Plain-text document sources:
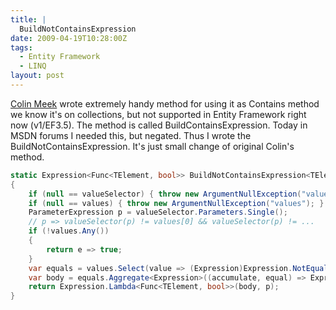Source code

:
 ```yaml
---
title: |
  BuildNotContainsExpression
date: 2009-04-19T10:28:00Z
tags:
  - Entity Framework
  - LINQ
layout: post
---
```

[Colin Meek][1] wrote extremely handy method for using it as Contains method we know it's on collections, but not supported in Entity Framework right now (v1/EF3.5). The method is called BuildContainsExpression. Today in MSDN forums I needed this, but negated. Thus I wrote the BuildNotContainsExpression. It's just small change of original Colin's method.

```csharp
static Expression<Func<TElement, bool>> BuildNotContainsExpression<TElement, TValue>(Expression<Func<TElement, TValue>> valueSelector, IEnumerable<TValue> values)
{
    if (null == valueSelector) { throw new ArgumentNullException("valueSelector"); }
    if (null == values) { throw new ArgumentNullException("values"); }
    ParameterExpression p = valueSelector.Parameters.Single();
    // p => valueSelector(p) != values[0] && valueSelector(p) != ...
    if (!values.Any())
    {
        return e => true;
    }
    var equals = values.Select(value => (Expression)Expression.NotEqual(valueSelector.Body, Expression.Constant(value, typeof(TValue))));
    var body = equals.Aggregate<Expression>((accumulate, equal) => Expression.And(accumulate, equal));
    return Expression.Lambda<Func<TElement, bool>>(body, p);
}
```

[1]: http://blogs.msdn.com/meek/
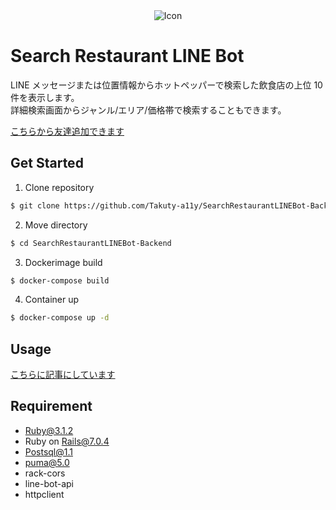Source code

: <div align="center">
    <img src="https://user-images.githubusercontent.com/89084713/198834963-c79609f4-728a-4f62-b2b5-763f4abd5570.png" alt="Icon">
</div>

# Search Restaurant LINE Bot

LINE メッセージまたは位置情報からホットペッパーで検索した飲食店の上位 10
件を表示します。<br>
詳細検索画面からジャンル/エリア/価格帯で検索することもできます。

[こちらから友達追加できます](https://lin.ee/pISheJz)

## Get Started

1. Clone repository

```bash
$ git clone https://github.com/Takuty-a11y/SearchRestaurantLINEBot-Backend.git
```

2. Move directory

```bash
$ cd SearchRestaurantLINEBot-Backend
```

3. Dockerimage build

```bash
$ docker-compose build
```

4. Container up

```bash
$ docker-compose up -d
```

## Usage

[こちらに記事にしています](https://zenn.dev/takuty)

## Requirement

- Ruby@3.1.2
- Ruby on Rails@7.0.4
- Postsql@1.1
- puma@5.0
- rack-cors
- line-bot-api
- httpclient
--
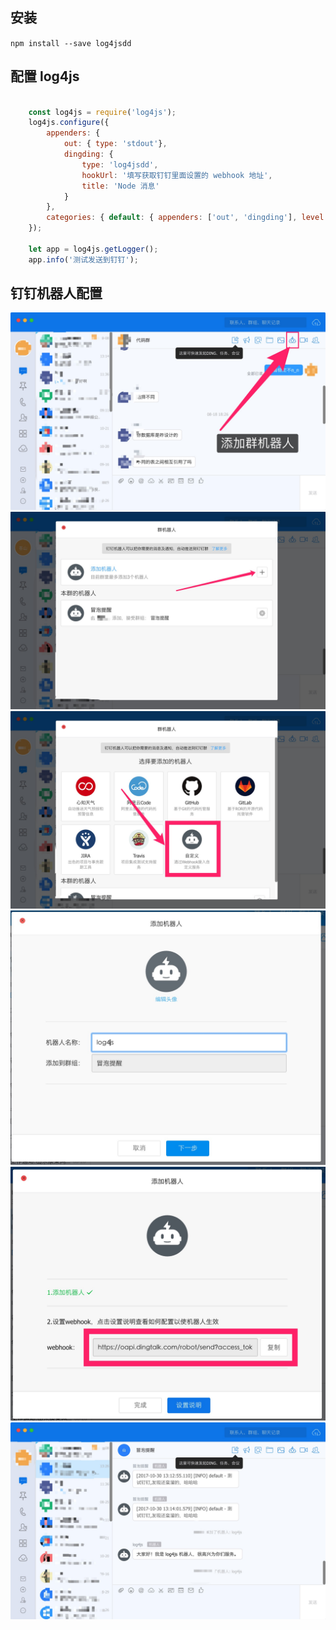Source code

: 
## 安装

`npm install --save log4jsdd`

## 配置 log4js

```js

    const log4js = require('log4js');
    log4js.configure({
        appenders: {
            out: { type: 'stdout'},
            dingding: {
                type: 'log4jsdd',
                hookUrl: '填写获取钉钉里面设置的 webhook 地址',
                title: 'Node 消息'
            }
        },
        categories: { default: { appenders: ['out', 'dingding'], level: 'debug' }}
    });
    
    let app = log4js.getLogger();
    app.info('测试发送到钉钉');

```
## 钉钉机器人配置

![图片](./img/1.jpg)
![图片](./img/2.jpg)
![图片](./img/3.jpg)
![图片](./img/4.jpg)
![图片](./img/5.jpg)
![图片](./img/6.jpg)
--
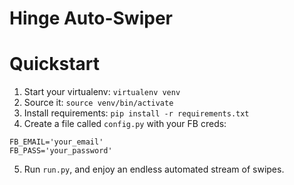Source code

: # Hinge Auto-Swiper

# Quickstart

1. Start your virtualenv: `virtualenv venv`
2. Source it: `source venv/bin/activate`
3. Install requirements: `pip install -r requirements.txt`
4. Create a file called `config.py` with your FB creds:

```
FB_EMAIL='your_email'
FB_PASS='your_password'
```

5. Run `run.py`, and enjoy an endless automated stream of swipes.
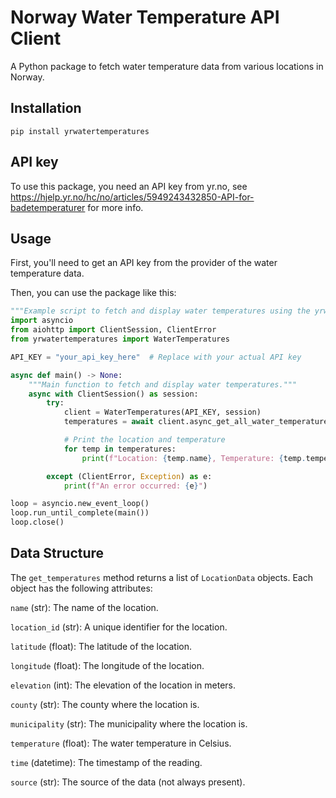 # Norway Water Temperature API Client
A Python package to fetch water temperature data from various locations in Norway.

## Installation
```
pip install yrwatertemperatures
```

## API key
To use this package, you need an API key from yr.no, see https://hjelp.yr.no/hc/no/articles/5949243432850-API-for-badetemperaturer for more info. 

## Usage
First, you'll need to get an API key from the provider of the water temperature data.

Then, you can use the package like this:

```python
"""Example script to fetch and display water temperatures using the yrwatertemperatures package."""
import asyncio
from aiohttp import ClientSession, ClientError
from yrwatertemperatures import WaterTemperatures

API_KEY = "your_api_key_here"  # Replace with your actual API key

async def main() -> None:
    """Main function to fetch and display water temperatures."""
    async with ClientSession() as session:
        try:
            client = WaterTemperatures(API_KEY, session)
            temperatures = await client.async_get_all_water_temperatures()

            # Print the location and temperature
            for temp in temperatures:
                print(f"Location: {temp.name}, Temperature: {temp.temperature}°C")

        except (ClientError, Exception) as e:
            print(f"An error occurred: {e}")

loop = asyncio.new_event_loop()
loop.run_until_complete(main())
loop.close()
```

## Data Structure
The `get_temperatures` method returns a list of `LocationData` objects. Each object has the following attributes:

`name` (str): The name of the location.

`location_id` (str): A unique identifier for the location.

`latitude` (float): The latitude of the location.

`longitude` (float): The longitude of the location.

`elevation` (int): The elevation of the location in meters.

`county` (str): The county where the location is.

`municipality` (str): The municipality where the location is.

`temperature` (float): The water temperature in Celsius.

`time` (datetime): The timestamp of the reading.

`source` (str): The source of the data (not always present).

▶ **Aim of the task**
In the entries above, find each line with the word "TElement" and return it.

▶ **Exercise response**
static Expression<Func<TElement, bool>> BuildNotContainsExpression<TElement, TValue>(Expression<Func<TElement, TValue>> valueSelector, IEnumerable<TValue> values)
    return Expression.Lambda<Func<TElement, bool>>(body, p);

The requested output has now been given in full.